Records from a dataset

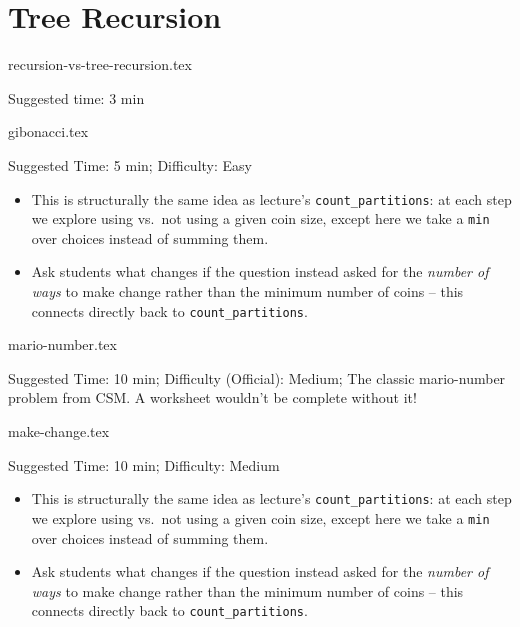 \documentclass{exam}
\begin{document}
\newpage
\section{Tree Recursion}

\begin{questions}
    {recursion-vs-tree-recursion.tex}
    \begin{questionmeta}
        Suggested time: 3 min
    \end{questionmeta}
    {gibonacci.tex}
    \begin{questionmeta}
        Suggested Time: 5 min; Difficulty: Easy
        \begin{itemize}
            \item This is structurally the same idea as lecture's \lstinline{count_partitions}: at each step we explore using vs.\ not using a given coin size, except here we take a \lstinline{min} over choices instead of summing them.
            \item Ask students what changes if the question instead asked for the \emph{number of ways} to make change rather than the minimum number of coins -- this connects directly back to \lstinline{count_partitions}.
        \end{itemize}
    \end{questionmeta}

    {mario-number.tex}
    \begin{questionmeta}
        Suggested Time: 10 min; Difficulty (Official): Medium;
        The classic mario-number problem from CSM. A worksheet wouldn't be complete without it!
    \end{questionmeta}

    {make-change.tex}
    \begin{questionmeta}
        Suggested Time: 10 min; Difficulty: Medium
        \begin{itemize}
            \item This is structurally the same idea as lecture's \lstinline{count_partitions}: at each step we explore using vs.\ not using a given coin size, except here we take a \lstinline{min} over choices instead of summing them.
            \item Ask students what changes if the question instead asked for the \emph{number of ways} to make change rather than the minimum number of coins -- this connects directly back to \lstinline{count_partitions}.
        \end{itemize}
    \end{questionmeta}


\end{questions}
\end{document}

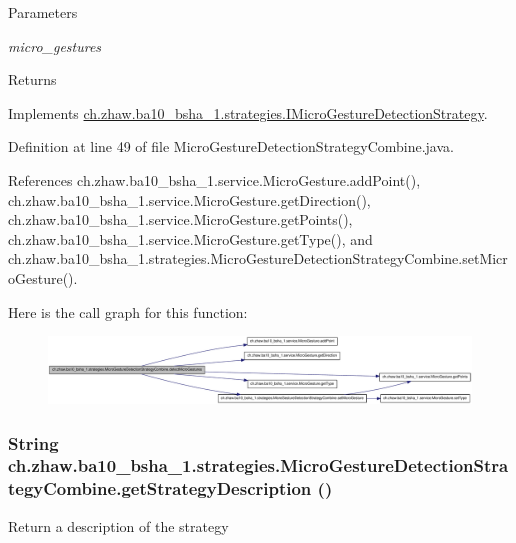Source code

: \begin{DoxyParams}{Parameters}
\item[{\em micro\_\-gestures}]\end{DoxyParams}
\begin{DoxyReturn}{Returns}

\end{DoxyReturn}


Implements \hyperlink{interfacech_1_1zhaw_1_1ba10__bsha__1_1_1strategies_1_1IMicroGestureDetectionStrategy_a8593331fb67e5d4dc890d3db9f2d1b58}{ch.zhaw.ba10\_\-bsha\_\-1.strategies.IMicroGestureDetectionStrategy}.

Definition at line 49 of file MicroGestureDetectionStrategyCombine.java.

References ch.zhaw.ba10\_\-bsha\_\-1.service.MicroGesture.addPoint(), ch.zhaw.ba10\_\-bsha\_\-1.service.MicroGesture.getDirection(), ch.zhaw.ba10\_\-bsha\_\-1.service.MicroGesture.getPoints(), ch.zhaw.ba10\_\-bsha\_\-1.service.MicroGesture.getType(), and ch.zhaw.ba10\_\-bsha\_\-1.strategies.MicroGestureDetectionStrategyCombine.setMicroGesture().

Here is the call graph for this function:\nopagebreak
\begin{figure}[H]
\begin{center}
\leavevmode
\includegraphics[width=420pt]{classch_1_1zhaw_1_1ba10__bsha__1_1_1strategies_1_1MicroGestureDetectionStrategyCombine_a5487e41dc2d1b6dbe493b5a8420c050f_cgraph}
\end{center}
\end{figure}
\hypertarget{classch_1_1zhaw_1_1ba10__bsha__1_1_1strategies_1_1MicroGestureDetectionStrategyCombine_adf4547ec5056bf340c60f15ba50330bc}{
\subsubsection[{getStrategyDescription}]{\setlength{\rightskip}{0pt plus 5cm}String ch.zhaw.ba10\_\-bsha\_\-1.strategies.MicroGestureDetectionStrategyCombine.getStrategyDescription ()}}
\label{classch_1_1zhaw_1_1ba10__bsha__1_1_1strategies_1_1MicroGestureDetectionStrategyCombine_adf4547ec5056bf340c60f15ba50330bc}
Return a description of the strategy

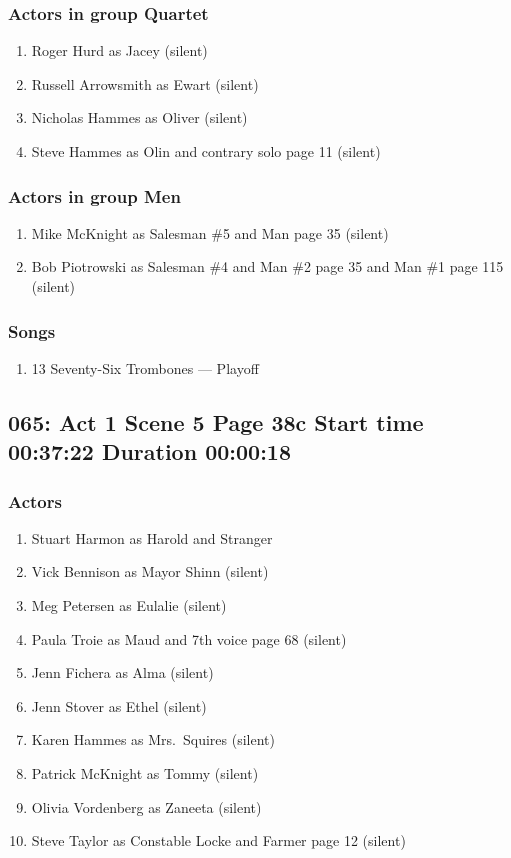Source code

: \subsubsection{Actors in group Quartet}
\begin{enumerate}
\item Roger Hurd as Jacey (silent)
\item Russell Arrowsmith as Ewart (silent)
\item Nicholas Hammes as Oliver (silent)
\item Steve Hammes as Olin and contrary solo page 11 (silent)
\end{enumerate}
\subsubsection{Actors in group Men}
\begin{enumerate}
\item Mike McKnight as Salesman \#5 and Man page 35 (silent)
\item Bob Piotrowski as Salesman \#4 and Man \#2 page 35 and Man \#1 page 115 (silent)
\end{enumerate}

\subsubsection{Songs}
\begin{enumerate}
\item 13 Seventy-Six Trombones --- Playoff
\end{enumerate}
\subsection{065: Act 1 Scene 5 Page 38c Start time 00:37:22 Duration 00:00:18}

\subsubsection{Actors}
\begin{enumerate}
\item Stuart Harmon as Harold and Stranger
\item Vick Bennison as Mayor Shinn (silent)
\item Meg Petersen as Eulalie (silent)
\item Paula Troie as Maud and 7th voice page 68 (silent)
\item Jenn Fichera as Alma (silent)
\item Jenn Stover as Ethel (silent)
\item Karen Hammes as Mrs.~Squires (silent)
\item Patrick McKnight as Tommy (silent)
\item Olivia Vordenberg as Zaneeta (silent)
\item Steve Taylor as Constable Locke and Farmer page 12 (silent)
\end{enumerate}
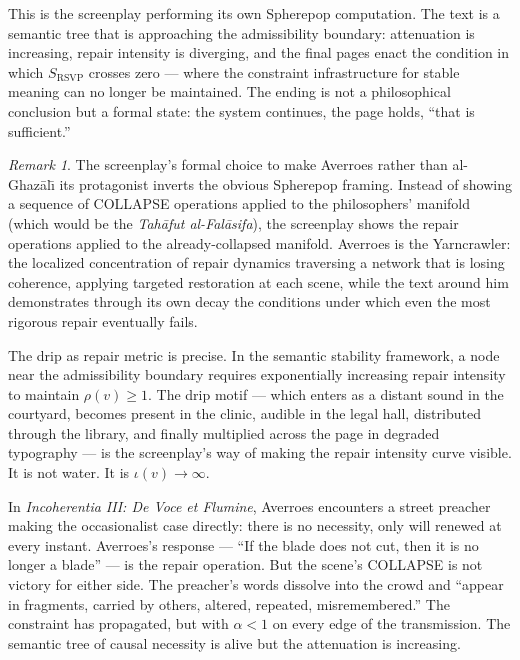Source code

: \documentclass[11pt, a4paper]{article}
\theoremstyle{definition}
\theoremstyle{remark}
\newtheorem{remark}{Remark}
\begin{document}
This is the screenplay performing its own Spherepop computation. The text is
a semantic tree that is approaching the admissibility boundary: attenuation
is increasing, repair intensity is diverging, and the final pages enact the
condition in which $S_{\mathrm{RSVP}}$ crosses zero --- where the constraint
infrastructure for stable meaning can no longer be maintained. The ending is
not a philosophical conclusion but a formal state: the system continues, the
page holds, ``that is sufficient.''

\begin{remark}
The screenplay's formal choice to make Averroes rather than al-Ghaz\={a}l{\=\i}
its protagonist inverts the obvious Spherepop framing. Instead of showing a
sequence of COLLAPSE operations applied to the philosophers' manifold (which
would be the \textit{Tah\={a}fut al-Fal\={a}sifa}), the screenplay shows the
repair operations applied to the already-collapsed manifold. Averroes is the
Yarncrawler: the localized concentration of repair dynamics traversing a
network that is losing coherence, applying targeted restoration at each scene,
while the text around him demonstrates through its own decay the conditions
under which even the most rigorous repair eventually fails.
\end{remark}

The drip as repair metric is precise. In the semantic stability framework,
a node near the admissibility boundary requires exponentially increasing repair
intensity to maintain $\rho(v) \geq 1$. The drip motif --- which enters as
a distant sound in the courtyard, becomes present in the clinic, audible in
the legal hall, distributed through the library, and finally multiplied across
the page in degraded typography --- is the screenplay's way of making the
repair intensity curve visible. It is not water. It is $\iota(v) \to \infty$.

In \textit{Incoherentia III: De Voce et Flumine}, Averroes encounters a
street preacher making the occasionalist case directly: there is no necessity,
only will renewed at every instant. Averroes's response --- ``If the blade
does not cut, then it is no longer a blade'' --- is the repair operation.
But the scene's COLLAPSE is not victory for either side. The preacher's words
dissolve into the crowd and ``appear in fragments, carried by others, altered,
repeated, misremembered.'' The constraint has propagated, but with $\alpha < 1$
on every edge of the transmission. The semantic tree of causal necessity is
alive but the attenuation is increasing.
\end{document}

==

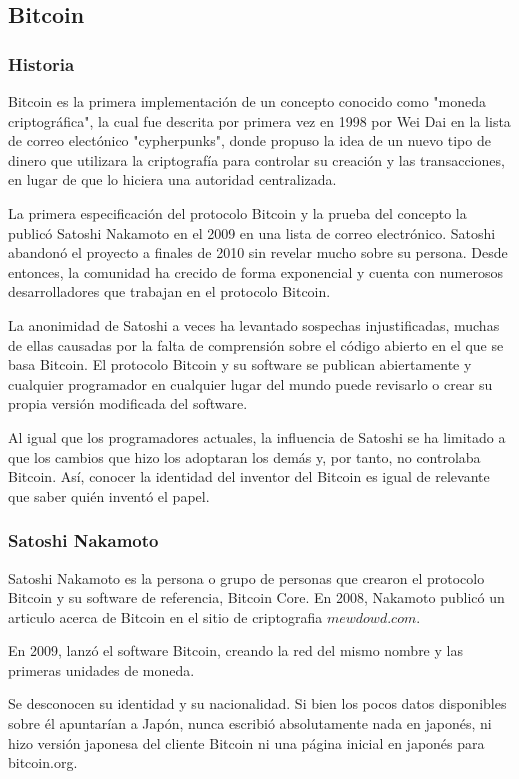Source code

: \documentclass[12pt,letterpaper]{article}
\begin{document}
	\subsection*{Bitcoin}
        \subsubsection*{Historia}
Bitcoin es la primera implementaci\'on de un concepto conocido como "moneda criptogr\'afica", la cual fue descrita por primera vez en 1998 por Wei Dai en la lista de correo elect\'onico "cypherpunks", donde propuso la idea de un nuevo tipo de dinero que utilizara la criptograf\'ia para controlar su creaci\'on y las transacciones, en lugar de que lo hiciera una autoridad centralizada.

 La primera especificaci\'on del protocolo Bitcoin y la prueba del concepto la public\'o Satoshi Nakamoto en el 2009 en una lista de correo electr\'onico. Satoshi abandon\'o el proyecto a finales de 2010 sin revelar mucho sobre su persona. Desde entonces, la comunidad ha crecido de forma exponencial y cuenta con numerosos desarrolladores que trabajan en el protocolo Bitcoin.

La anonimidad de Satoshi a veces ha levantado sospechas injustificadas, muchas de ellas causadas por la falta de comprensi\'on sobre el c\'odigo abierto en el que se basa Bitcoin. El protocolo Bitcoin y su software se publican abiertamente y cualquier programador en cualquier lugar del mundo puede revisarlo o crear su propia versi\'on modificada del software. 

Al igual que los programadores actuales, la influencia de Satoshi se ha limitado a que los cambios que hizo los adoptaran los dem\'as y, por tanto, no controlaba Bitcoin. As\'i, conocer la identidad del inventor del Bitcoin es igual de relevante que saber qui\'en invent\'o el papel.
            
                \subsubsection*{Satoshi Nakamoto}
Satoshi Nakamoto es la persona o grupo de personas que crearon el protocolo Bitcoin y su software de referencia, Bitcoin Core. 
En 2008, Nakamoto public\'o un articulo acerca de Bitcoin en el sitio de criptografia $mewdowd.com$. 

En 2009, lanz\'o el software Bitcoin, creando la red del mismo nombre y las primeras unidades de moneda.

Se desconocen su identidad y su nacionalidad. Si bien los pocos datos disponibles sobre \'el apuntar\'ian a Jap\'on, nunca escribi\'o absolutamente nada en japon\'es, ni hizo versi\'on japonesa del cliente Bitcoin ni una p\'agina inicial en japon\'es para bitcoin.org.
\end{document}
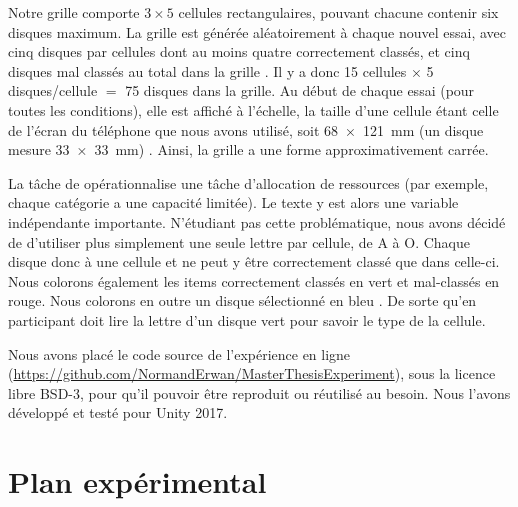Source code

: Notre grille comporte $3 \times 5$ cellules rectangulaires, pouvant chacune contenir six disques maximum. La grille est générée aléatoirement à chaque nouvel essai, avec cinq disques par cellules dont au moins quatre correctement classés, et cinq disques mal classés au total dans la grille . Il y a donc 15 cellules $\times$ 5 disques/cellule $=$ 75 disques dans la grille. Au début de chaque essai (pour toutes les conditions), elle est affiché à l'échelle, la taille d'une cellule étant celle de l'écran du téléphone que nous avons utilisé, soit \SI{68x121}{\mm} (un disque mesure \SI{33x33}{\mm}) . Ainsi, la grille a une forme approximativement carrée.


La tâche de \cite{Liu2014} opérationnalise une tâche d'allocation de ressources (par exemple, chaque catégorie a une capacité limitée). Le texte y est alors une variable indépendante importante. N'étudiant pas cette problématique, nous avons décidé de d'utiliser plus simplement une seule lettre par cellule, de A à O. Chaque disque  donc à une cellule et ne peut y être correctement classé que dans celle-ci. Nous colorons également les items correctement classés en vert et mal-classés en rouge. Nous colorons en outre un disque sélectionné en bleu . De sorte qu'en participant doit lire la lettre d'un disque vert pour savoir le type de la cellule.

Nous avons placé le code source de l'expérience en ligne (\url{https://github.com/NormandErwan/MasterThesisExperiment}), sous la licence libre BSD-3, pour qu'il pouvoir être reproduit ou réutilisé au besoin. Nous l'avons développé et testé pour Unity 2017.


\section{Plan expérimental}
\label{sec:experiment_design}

## Task to carry out:
Would you filter the records and copy out each line containing "onico"?

## Task response:
Bitcoin es la primera implementaci\'on de un concepto conocido como "moneda criptogr\'afica", la cual fue descrita por primera vez en 1998 por Wei Dai en la lista de correo elect\'onico "cypherpunks", donde propuso la idea de un nuevo tipo de dinero que utilizara la criptograf\'ia para controlar su creaci\'on y las transacciones, en lugar de que lo hiciera una autoridad centralizada.
 La primera especificaci\'on del protocolo Bitcoin y la prueba del concepto la public\'o Satoshi Nakamoto en el 2009 en una lista de correo electr\'onico. Satoshi abandon\'o el proyecto a finales de 2010 sin revelar mucho sobre su persona. Desde entonces, la comunidad ha crecido de forma exponencial y cuenta con numerosos desarrolladores que trabajan en el protocolo Bitcoin.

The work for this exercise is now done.